This is all for right now. I'll come back later with more draft news. I haven't heard of any workouts yet, but usually Spurs management keeps that under pretty tight wraps, as they do with which way we will go in the draft.


----------



## texan

*Undrafted Rookie FA's to Watch For*

Jackie Manuel- North Carolina product that is very reminescent of Bruce Bowen. He is limited offensively(although he showed promise at the end of the season and at Portsmouth), but he is an outstandingly tough perimeter defender. He is about 6ft5, but has long arms, quick feet, and a passion for Bruce type defense.

Aaron Miles- Defensive minded, excellent passing PG. Had a great career at Kansas and although we have TP, and Beno, he wouldn't be a bad 3rd PG. Better than Mike Wilks.


----------



## KokoTheMonkey

Nice stuff texan, very nice stuff. 




It's going to be interesting to see what we do with Devin Brown and Glenn Robinson in the offseason, because if we don't keep either one we're definitely going to need another wing player. 

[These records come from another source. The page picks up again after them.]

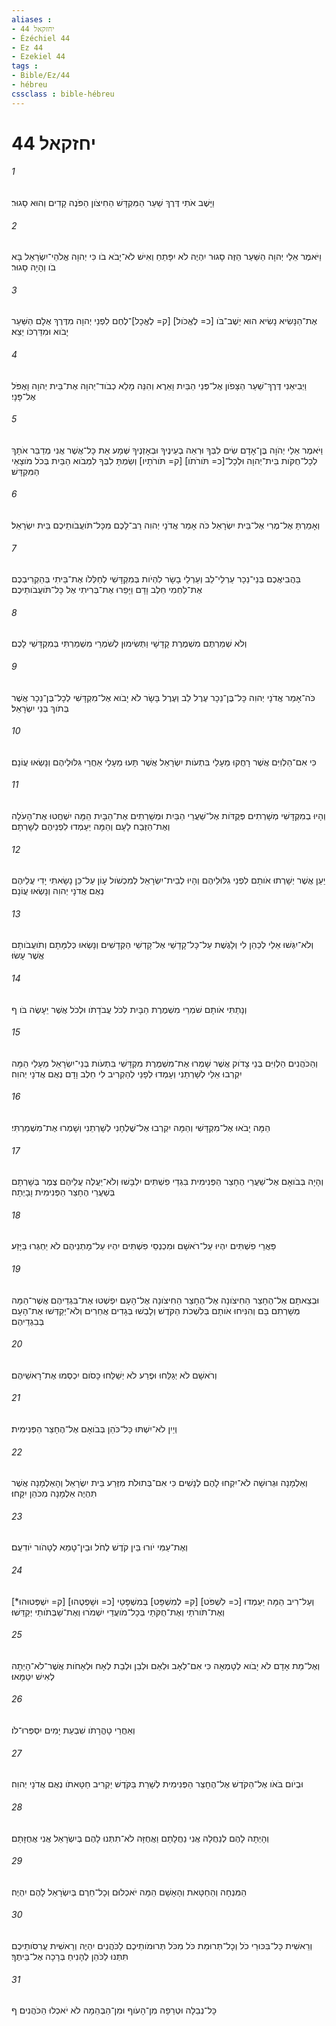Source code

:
 ```yaml
---
aliases : 
- יחזקאל 44
- Ézéchiel 44
- Ez 44
- Ezekiel 44
tags : 
- Bible/Ez/44
- hébreu
cssclass : bible-hébreu
---
```


# יחזקאל 44

###### 1
וַיָּשֶׁב אֹתִי דֶּרֶךְ שַׁעַר הַמִּקְדָּשׁ הַחִיצֹון הַפֹּנֶה קָדִים וְהוּא סָגוּר׃
###### 2
וַיֹּאמֶר אֵלַי יְהוָה הַשַּׁעַר הַזֶּה סָגוּר יִהְיֶה לֹא יִפָּתֵחַ וְאִישׁ לֹא־יָבֹא בֹו כִּי יְהוָה אֱלֹהֵי־יִשְׂרָאֵל בָּא בֹו וְהָיָה סָגוּר׃
###### 3
אֶת־הַנָּשִׂיא נָשִׂיא הוּא יֵשֶׁב־בֹּו [כ= לֶאֱכֹול] [ק= לֶאֱכָל]־לֶחֶם לִפְנֵי יְהוָה מִדֶּרֶךְ אֻלָם הַשַּׁעַר יָבֹוא וּמִדַּרְכֹּו יֵצֵא׃
###### 4
וַיְבִיאֵנִי דֶּרֶךְ־שַׁעַר הַצָּפֹון אֶל־פְּנֵי הַבַּיִת וָאֵרֶא וְהִנֵּה מָלֵא כְבֹוד־יְהוָה אֶת־בֵּית יְהוָה וָאֶפֹּל אֶל־פָּנָי׃
###### 5
וַיֹּאמֶר אֵלַי יְהֹוָה בֶּן־אָדָם שִׂים לִבְּךָ וּרְאֵה בְעֵינֶיךָ וּבְאָזְנֶיךָ שְּׁמָע אֵת כָּל־אֲשֶׁר אֲנִי מְדַבֵּר אֹתָךְ לְכָל־חֻקֹּות בֵּית־יְהוָה וּלְכָל־[כ= תֹּורֹתֹו] [ק= תֹּורֹתָיו] וְשַׂמְתָּ לִבְּךָ לִמְבֹוא הַבַּיִת בְּכֹל מֹוצָאֵי הַמִּקְדָּשׁ׃
###### 6
וְאָמַרְתָּ אֶל־מֶרִי אֶל־בֵּית יִשְׂרָאֵל כֹּה אָמַר אֲדֹנָי יְהוִה רַב־לָכֶם מִכָּל־תֹּועֲבֹותֵיכֶם בֵּית יִשְׂרָאֵל׃
###### 7
בַּהֲבִיאֲכֶם בְּנֵי־נֵכָר עַרְלֵי־לֵב וְעַרְלֵי בָשָׂר לִהְיֹות בְּמִקְדָּשִׁי לְחַלְּלֹו אֶת־בֵּיתִי בְּהַקְרִיבְכֶם אֶת־לַחְמִי חֵלֶב וָדָם וַיָּפֵרוּ אֶת־בְּרִיתִי אֶל כָּל־תֹּועֲבֹותֵיכֶם׃
###### 8
וְלֹא שְׁמַרְתֶּם מִשְׁמֶרֶת קָדָשָׁי וַתְּשִׂימוּן לְשֹׁמְרֵי מִשְׁמַרְתִּי בְּמִקְדָּשִׁי לָכֶם׃
###### 9
כֹּה־אָמַר אֲדֹנָי יְהוִה כָּל־בֶּן־נֵכָר עֶרֶל לֵב וְעֶרֶל בָּשָׂר לֹא יָבֹוא אֶל־מִקְדָּשִׁי לְכָל־בֶּן־נֵכָר אֲשֶׁר בְּתֹוךְ בְּנֵי יִשְׂרָאֵל׃
###### 10
כִּי אִם־הַלְוִיִּם אֲשֶׁר רָחֲקוּ מֵעָלַי בִּתְעֹות יִשְׂרָאֵל אֲשֶׁר תָּעוּ מֵעָלַי אַחֲרֵי גִּלּוּלֵיהֶם וְנָשְׂאוּ עֲוֹנָם׃
###### 11
וְהָיוּ בְמִקְדָּשִׁי מְשָׁרְתִים פְּקֻדֹּות אֶל־שַׁעֲרֵי הַבַּיִת וּמְשָׁרְתִים אֶת־הַבָּיִת הֵמָּה יִשְׁחֲטוּ אֶת־הָעֹלָה וְאֶת־הַזֶּבַח לָעָם וְהֵמָּה יַעַמְדוּ לִפְנֵיהֶם לְשָׁרְתָם׃
###### 12
יַעַן אֲשֶׁר יְשָׁרְתוּ אֹותָם לִפְנֵי גִלּוּלֵיהֶם וְהָיוּ לְבֵית־יִשְׂרָאֵל לְמִכְשֹׁול עָוֹן עַל־כֵּן נָשָׂאתִי יָדִי עֲלֵיהֶם נְאֻם אֲדֹנָי יְהוִה וְנָשְׂאוּ עֲוֹנָם׃
###### 13
וְלֹא־יִגְּשׁוּ אֵלַי לְכַהֵן לִי וְלָגֶשֶׁת עַל־כָּל־קָדָשַׁי אֶל־קָדְשֵׁי הַקְּדָשִׁים וְנָשְׂאוּ כְּלִמָּתָם וְתֹועֲבֹותָם אֲשֶׁר עָשׂוּ׃
###### 14
וְנָתַתִּי אֹותָם שֹׁמְרֵי מִשְׁמֶרֶת הַבָּיִת לְכֹל עֲבֹדָתֹו וּלְכֹל אֲשֶׁר יֵעָשֶׂה בֹּו׃ ף
###### 15
וְהַכֹּהֲנִים הַלְוִיִּם בְּנֵי צָדֹוק אֲשֶׁר שָׁמְרוּ אֶת־מִשְׁמֶרֶת מִקְדָּשִׁי בִּתְעֹות בְּנֵי־יִשְׂרָאֵל מֵעָלַי הֵמָּה יִקְרְבוּ אֵלַי לְשָׁרְתֵנִי וְעָמְדוּ לְפָנַי לְהַקְרִיב לִי חֵלֶב וָדָם נְאֻם אֲדֹנָי יְהוִה׃
###### 16
הֵמָּה יָבֹאוּ אֶל־מִקְדָּשִׁי וְהֵמָּה יִקְרְבוּ אֶל־שֻׁלְחָנִי לְשָׁרְתֵנִי וְשָׁמְרוּ אֶת־מִשְׁמַרְתִּי׃
###### 17
וְהָיָה בְּבֹואָם אֶל־שַׁעֲרֵי הֶחָצֵר הַפְּנִימִית בִּגְדֵי פִשְׁתִּים יִלְבָּשׁוּ וְלֹא־יַעֲלֶה עֲלֵיהֶם צֶמֶר בְּשָׁרְתָם בְּשַׁעֲרֵי הֶחָצֵר הַפְּנִימִית וָבָיְתָה׃
###### 18
פַּאֲרֵי פִשְׁתִּים יִהְיוּ עַל־רֹאשָׁם וּמִכְנְסֵי פִשְׁתִּים יִהְיוּ עַל־מָתְנֵיהֶם לֹא יַחְגְּרוּ בַּיָּזַע׃
###### 19
וּבְצֵאתָם אֶל־הֶחָצֵר הַחִיצֹונָה אֶל־הֶחָצֵר הַחִיצֹונָה אֶל־הָעָם יִפְשְׁטוּ אֶת־בִּגְדֵיהֶם אֲשֶׁר־הֵמָּה מְשָׁרְתִם בָּם וְהִנִּיחוּ אֹותָם בְּלִשְׁכֹת הַקֹּדֶשׁ וְלָבְשׁוּ בְּגָדִים אֲחֵרִים וְלֹא־יְקַדְּשׁוּ אֶת־הָעָם בְּבִגְדֵיהֶם׃
###### 20
וְרֹאשָׁם לֹא יְגַלֵּחוּ וּפֶרַע לֹא יְשַׁלֵּחוּ כָּסֹום יִכְסְמוּ אֶת־רָאשֵׁיהֶם׃
###### 21
וְיַיִן לֹא־יִשְׁתּוּ כָּל־כֹּהֵן בְּבֹואָם אֶל־הֶחָצֵר הַפְּנִימִית׃
###### 22
וְאַלְמָנָה וּגְרוּשָׁה לֹא־יִקְחוּ לָהֶם לְנָשִׁים כִּי אִם־בְּתוּלֹת מִזֶּרַע בֵּית יִשְׂרָאֵל וְהָאַלְמָנָה אֲשֶׁר תִּהְיֶה אַלְמָנָה מִכֹּהֵן יִקָּחוּ׃
###### 23
וְאֶת־עַמִּי יֹורוּ בֵּין קֹדֶשׁ לְחֹל וּבֵין־טָמֵא לְטָהֹור יֹודִעֻם׃
###### 24
וְעַל־רִיב הֵמָּה יַעַמְדוּ [כ= לִשְׁפֹּט] [ק= לְמִשְׁפָּט] בְּמִשְׁפָּטַי [כ= וּשָׁפְטֻהוּ] [ק= יִשְׁפְּטוּהוּ*] וְאֶת־תֹּורֹתַי וְאֶת־חֻקֹּתַי בְּכָל־מֹועֲדַי יִשְׁמֹרוּ וְאֶת־שַׁבְּתֹותַי יְקַדֵּשׁוּ׃
###### 25
וְאֶל־מֵת אָדָם לֹא יָבֹוא לְטָמְאָה כִּי אִם־לְאָב וּלְאֵם וּלְבֵן וּלְבַת לְאָח וּלְאָחֹות אֲשֶׁר־לֹא־הָיְתָה לְאִישׁ יִטַּמָּאוּ׃
###### 26
וְאַחֲרֵי טָהֳרָתֹו שִׁבְעַת יָמִים יִסְפְּרוּ־לֹו׃
###### 27
וּבְיֹום בֹּאֹו אֶל־הַקֹּדֶשׁ אֶל־הֶחָצֵר הַפְּנִימִית לְשָׁרֵת בַּקֹּדֶשׁ יַקְרִיב חַטָּאתֹו נְאֻם אֲדֹנָי יְהוִה׃
###### 28
וְהָיְתָה לָהֶם לְנַחֲלָה אֲנִי נַחֲלָתָם וַאֲחֻזָּה לֹא־תִתְּנוּ לָהֶם בְּיִשְׂרָאֵל אֲנִי אֲחֻזָּתָם׃
###### 29
הַמִּנְחָה וְהַחַטָּאת וְהָאָשָׁם הֵמָּה יֹאכְלוּם וְכָל־חֵרֶם בְּיִשְׂרָאֵל לָהֶם יִהְיֶה׃
###### 30
וְרֵאשִׁית כָּל־בִּכּוּרֵי כֹל וְכָל־תְּרוּמַת כֹּל מִכֹּל תְּרוּמֹותֵיכֶם לַכֹּהֲנִים יִהְיֶה וְרֵאשִׁית עֲרִסֹותֵיכֶם תִּתְּנוּ לַכֹּהֵן לְהָנִיחַ בְּרָכָה אֶל־בֵּיתֶךָ׃
###### 31
כָּל־נְבֵלָה וּטְרֵפָה מִן־הָעֹוף וּמִן־הַבְּהֵמָה לֹא יֹאכְלוּ הַכֹּהֲנִים׃ ף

Is there any foreign players projected being picked by the Spurs in the first round?


----------



## texan

Some foreign players that are projected around the end of the 1st Round, and fit a need for the Spurs are:

Rudy Fernandez- Spain, SG
Mickael Gelabale- France, SF
Angelo Gigli- Italy, F
Erazem Lorbek- Slovenia, PF/C

There will be more popping up once it gets closer to draft time, but these are some of the common late 1st Round foreign prospects. I don't know much about any of these guys, except Fernandez. I do know Lorbek went to Michigan State before going back to Europe(I think by the guidance of his father).The only guy I really know about from this group is Fernandez. He is a 6ft5 shooting guard, apparently with great shooting touch, and he has been compared to Manu Ginobili some. His mechanics on his shot are good, as are his shot selection. He also penetrates well, and is a good passer. All of these qualities are very resemblant of Manu. I have only see him play a couple times, but I like what I see from him.


----------



## KokoTheMonkey

Didn't know if you saw this, but we "won" a coin flip or something of that nature with Miami for draft position, so we get pick #28 and Miami gets #29. I saw it in the Express News today.


----------



## texan

Here are my preferences for the draft as of 4/24:

1. Channing Frye- Arizona, PF/C
2. Fransisco Garcia-Louisville, SG/SF
3. Rudy Fernandez-Spain, SG/SF
4. Kennedy Winston- Alabama, SG/SF
5. Joey Graham- Oklahoma St., SF

I'll be back w/ analysis later.


----------



## texan

Okay, here is my explanation for my preference of our picks...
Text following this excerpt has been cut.